Comics Interview — Issue #037

Main Topics: G.I. Joe (animation and comics), animation industry vs. network censorship, comic book inking craft

interview Steve Gerber
Steve Gerber Writer/Editor, Freelance / Sunbow Working on: G.I. Joe (story editor, 1985 season), Transformers
Gerber describes his experience as story editor of the G.I. Joe animated series in 1985, explaining how he recruited comic-book writers to raise the standard of animation writing and push the show toward more complex, character-driven storytelling. He discusses several standout episodes, including a biting satire of Saturday-morning pro-social programming called "The Wrong Stuff." He also reveals that he and Frank Miller had pitched a far more radical Superman revamp to DC before the Byrne version was chosen, and that the deal fell through over the "Superman bake-off" concept and DC's refusal to grant them a creator share in a new Supergirl character.
interview Larry Hama
Larry Hama Writer/Artist/Editor, Marvel Working on: G.I. Joe (comic series), Special Missions
Hama recounts how he was brought in at the inception of the relaunched G.I. Joe toy line to create dossiers, character bios, and the concept of Cobra (which Archie Goodwin named). He explains the storytelling philosophy behind the book's most popular characters — Snake-Eyes' power lies in his deliberate blankness as a projection surface — and defends the title against dismissive fan reaction, arguing that the fans "take it too damn seriously." He traces his artistic education from high school through working at Wally Wood's studio and meeting Neal Adams, and notes that he receives roughly 1,200 letters a week, many from women and girls who appreciate that the female characters are treated as full team members.
interview Buzz Dixon
Buzz Dixon Writer, Freelance / Sunbow Working on: G.I. Joe (story editor, 1986 season), G.I. Joe movie
Dixon traces his animation career from Filmation through Ruby-Spears (Thundarr the Barbarian) and Tokyo Movie Shinsha (Mighty Orbots) to his role as story editor for the 1986 G.I. Joe season and story consultant on the G.I. Joe animated feature film. He explains how he devised the film's redemption-arc structure and created Serpentor's origin after being blindsided by Hasbro's introduction of the character mid-production, including two competing backstories that Hasbro wanted merged. He offers pointed commentary on network censorship versus syndication freedom, the hypocrisy of professional critics like Peggy Charren, and the misuse of the "gratuitous violence" argument.
interview Joe Rubinstein
Joe Rubinstein Inker, Marvel Working on: Spider-Man, Marvel Universe Handbook
Concluding a two-part conversation, Rubinstein discusses the difference between technically proficient and genuinely artistic inkers, citing Klaus Janson as the most innovative in the field, and his ongoing debate with Bill Sienkiewicz over the tension between expressionism and serving the source material. He defends Jim Shooter against industry criticism, describing Shooter's genuine care for quality and his personal role in negotiating favorable deals for creators. He also explains his decision to ink Don Newton's final DC job as an act of mourning, and talks about burnout, business pressures, and his assistant Kyle Baker's habit of hiding Bullwinkle in background panels.
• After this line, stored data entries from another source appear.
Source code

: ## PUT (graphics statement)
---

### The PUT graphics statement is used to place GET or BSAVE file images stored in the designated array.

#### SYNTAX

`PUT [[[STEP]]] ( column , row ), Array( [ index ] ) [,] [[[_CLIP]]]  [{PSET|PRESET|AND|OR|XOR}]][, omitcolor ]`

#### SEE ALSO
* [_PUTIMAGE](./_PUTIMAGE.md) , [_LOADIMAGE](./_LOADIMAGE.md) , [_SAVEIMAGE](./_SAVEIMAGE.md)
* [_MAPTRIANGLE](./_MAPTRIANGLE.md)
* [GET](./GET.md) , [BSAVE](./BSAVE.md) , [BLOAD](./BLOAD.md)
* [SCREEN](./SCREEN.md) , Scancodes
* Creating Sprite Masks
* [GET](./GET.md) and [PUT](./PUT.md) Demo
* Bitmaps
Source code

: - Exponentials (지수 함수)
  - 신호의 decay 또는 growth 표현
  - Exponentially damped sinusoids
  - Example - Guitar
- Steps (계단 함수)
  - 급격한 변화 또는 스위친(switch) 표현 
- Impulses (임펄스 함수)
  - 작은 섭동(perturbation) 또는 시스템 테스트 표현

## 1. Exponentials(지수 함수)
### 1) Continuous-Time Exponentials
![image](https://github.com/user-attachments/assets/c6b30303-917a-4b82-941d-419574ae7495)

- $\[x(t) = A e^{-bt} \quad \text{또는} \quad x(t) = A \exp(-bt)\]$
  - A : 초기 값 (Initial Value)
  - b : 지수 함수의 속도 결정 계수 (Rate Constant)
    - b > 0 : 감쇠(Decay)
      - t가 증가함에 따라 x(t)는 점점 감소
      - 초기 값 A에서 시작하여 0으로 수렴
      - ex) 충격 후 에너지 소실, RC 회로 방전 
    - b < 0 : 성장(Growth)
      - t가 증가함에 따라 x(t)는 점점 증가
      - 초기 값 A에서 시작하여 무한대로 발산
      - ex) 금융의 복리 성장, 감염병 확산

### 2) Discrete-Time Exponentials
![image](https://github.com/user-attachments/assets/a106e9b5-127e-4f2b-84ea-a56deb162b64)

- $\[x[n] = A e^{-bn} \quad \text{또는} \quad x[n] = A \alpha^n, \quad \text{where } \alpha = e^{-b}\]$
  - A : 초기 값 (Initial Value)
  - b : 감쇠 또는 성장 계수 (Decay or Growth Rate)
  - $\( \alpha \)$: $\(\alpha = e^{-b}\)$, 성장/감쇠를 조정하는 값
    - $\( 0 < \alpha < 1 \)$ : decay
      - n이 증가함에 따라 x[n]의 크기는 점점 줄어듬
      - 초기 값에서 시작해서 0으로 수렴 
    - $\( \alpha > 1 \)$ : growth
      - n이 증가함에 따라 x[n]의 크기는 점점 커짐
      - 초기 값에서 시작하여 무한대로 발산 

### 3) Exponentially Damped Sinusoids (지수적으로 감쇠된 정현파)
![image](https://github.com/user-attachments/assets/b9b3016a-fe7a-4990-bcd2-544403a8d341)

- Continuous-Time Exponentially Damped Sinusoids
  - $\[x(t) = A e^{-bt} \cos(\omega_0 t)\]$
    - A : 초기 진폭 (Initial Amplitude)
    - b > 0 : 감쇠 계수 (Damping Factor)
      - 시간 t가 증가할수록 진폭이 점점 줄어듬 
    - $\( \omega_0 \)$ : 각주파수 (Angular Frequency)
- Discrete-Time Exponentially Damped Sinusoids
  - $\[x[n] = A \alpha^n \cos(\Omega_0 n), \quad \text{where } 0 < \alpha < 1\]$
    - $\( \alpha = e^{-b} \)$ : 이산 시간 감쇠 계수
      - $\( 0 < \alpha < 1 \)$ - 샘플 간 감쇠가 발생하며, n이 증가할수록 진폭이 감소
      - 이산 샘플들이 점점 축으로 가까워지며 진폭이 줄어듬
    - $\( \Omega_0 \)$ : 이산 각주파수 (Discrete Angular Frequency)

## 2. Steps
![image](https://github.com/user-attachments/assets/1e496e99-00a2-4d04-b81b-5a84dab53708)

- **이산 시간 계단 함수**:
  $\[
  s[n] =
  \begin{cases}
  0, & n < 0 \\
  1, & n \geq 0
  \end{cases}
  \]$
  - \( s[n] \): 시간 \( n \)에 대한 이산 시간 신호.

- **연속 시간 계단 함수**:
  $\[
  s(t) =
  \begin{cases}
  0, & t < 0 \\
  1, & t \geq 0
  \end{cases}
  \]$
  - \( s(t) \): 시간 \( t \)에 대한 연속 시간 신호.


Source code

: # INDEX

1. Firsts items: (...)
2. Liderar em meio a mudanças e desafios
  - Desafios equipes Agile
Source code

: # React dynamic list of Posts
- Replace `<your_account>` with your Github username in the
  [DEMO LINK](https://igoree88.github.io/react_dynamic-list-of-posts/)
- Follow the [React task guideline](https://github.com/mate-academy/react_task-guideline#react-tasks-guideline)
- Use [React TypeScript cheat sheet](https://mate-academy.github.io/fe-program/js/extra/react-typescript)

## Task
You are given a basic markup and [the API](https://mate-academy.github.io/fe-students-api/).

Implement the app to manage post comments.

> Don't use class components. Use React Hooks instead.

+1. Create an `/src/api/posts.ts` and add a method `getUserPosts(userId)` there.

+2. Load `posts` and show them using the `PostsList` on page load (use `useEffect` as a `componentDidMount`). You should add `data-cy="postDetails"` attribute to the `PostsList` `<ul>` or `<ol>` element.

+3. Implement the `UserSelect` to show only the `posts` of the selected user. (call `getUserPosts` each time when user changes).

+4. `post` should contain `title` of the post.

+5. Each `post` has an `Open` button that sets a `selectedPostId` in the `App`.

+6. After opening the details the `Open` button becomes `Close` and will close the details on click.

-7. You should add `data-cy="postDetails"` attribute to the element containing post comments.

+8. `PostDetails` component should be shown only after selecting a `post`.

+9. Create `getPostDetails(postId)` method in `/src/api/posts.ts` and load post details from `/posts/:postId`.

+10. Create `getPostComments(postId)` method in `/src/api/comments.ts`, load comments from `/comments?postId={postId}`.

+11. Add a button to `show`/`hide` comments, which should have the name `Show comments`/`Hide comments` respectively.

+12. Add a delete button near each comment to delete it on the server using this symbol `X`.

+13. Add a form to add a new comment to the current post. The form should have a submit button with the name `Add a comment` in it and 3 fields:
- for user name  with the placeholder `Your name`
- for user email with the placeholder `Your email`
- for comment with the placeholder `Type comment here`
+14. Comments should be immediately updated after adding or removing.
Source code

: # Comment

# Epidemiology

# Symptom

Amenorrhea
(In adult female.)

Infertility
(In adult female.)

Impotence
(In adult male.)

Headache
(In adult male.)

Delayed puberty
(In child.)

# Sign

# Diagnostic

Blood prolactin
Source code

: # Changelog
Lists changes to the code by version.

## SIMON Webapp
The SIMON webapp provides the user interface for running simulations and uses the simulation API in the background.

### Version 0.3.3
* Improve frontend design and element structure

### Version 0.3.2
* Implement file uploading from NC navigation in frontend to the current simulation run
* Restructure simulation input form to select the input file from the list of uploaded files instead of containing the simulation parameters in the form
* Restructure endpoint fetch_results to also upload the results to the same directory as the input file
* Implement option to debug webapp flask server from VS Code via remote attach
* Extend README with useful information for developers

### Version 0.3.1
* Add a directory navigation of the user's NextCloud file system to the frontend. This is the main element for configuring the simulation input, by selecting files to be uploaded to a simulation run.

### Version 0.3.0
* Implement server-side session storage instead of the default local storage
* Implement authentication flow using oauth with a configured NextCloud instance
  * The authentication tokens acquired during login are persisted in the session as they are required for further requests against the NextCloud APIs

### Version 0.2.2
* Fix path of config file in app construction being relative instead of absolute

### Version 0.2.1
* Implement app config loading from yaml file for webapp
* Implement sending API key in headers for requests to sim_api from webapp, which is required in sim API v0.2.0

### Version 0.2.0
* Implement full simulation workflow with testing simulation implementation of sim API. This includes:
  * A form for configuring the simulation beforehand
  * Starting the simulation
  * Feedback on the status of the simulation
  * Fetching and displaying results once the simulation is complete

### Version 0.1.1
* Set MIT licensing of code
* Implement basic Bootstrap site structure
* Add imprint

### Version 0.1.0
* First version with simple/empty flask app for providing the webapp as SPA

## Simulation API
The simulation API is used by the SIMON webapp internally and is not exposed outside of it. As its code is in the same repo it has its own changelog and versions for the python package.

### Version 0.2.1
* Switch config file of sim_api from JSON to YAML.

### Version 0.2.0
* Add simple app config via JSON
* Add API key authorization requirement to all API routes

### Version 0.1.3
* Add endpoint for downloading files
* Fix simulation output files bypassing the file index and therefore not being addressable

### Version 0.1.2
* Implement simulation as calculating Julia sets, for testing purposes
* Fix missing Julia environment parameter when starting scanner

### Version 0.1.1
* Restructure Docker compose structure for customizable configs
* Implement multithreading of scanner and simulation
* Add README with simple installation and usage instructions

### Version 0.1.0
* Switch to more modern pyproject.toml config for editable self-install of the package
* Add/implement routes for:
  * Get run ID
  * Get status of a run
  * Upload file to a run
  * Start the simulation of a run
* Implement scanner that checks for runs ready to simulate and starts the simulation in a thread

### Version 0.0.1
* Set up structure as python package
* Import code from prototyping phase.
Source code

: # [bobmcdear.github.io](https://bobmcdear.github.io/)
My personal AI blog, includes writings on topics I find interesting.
article Editorial: "Up Front — A Rap with DAK"
DAK reflects on the love-hate relationship between publishers and distributors, noting that while some distributors actively support publications and pay promptly, others fail to even list titles and delay payments for years.
article Letters: The Last Word (Zymurgy)
A letter from Italian editor Nino Bernazzali invites contributors to the renamed international magazine The Cartoonist, which will publish in three languages. A reader requests Stephen Bissette's opinion of the Swamp Thing film.